%%

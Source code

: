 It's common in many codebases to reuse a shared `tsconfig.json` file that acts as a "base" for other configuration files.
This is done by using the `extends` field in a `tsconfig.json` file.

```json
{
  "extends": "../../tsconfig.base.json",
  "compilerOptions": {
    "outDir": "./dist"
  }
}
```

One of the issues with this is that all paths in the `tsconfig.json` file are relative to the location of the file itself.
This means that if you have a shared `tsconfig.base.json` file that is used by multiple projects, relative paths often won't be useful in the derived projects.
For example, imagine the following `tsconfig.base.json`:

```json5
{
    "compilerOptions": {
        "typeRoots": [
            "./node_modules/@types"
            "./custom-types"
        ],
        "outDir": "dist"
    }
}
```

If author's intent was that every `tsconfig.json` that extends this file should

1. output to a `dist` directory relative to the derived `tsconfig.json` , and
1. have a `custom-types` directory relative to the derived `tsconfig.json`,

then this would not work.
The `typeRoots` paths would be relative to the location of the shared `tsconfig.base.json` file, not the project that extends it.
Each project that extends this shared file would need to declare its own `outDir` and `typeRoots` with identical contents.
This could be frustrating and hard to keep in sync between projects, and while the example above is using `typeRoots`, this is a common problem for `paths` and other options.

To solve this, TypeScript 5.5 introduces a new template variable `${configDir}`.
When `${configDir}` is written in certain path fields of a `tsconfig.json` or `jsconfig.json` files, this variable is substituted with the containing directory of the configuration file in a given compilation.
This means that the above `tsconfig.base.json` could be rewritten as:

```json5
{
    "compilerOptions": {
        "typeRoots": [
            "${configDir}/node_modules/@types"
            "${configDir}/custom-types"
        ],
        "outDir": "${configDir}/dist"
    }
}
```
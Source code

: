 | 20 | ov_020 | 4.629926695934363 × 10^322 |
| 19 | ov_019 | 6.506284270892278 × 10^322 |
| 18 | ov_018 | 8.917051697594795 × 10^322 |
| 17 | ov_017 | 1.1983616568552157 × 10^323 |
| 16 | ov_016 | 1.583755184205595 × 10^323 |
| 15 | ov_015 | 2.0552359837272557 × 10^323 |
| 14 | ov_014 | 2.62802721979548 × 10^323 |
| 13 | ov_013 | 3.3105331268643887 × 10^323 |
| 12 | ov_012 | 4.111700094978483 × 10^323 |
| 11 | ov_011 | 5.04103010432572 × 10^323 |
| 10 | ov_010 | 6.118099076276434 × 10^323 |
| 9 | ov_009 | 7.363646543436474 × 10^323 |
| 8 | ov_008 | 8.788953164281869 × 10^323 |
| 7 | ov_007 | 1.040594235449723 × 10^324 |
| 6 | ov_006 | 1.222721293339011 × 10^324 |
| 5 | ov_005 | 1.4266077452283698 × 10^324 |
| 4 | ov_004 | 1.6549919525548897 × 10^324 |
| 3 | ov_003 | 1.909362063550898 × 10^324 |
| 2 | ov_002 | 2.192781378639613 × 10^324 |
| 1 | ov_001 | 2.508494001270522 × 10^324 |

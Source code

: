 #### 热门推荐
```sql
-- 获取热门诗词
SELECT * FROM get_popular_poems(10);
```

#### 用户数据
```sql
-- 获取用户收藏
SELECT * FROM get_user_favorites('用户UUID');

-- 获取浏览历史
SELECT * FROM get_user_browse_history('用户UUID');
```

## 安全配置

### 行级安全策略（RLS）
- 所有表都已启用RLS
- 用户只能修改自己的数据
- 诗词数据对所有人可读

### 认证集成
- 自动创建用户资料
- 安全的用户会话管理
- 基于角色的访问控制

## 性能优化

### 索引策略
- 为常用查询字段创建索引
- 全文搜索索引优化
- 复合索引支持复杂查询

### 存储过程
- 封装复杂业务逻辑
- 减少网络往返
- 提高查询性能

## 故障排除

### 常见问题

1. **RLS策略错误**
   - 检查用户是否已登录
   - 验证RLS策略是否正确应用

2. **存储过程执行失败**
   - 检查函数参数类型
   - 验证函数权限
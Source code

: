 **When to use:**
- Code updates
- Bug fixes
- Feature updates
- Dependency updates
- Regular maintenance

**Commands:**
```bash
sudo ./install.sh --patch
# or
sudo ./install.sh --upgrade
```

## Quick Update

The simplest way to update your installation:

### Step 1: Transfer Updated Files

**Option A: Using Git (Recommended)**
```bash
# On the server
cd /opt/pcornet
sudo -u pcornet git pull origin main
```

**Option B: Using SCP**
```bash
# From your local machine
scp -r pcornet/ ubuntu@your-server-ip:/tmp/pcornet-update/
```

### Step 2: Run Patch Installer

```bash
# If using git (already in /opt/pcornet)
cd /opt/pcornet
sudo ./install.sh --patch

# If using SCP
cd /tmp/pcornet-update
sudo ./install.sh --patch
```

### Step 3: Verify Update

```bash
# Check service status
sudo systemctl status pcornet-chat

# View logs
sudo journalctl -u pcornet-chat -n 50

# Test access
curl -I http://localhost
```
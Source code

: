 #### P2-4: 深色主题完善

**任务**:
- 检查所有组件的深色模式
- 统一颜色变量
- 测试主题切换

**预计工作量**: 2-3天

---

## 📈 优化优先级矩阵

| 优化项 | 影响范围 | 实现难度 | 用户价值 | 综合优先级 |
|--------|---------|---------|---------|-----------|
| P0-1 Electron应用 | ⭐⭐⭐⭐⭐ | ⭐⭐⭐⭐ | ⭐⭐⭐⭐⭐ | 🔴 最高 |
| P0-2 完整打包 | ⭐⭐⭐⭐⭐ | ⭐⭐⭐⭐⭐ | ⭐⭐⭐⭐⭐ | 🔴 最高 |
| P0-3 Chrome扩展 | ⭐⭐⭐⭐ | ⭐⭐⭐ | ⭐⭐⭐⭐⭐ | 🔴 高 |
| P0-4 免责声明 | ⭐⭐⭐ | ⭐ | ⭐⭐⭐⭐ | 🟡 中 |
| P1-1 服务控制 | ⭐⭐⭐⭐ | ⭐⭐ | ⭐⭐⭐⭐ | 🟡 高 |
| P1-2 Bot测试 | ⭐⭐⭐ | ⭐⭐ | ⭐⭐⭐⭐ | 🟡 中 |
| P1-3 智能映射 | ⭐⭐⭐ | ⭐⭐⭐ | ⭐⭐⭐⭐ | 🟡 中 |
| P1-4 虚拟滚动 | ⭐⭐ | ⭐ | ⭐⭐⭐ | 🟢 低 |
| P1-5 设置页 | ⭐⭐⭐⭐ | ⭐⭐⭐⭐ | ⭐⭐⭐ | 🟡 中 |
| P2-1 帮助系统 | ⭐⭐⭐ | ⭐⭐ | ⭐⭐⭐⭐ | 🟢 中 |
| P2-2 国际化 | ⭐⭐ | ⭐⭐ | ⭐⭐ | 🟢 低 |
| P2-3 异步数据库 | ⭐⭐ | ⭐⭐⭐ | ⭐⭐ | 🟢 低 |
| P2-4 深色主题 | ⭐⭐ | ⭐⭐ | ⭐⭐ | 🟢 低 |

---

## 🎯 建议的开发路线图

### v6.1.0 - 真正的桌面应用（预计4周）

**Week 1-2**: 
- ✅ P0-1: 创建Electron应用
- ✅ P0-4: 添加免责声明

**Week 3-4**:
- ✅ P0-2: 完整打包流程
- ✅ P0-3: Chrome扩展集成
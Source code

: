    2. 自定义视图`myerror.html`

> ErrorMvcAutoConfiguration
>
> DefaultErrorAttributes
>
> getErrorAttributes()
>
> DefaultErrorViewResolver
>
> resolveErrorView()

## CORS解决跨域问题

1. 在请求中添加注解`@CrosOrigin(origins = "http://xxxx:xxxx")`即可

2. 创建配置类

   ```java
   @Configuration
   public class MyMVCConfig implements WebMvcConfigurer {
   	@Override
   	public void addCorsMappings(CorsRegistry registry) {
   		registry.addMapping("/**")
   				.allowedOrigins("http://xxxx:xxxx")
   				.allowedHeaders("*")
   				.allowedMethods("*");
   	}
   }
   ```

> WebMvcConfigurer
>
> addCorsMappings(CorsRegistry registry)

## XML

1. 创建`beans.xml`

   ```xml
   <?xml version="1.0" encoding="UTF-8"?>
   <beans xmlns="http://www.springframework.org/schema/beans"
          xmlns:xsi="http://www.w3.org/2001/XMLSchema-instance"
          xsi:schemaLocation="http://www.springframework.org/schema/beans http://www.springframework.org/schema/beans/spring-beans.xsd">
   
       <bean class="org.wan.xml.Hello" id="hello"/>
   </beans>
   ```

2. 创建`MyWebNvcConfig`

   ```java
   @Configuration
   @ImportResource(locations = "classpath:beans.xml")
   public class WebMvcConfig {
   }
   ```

%%

Problem details: Your task is to restate, word for word, the lines from the beginning of the records to the line with "Each project that", inclusive.

Exercise solution:
Source code

: It's common in many codebases to reuse a shared `tsconfig.json` file that acts as a "base" for other configuration files.
This is done by using the `extends` field in a `tsconfig.json` file.

```json
{
  "extends": "../../tsconfig.base.json",
  "compilerOptions": {
    "outDir": "./dist"
  }
}
```

One of the issues with this is that all paths in the `tsconfig.json` file are relative to the location of the file itself.
This means that if you have a shared `tsconfig.base.json` file that is used by multiple projects, relative paths often won't be useful in the derived projects.
For example, imagine the following `tsconfig.base.json`:

```json5
{
    "compilerOptions": {
        "typeRoots": [
            "./node_modules/@types"
            "./custom-types"
        ],
        "outDir": "dist"
    }
}
```

If author's intent was that every `tsconfig.json` that extends this file should

1. output to a `dist` directory relative to the derived `tsconfig.json` , and
1. have a `custom-types` directory relative to the derived `tsconfig.json`,

then this would not work.
The `typeRoots` paths would be relative to the location of the shared `tsconfig.base.json` file, not the project that extends it.
Each project that extends this shared file would need to declare its own `outDir` and `typeRoots` with identical contents.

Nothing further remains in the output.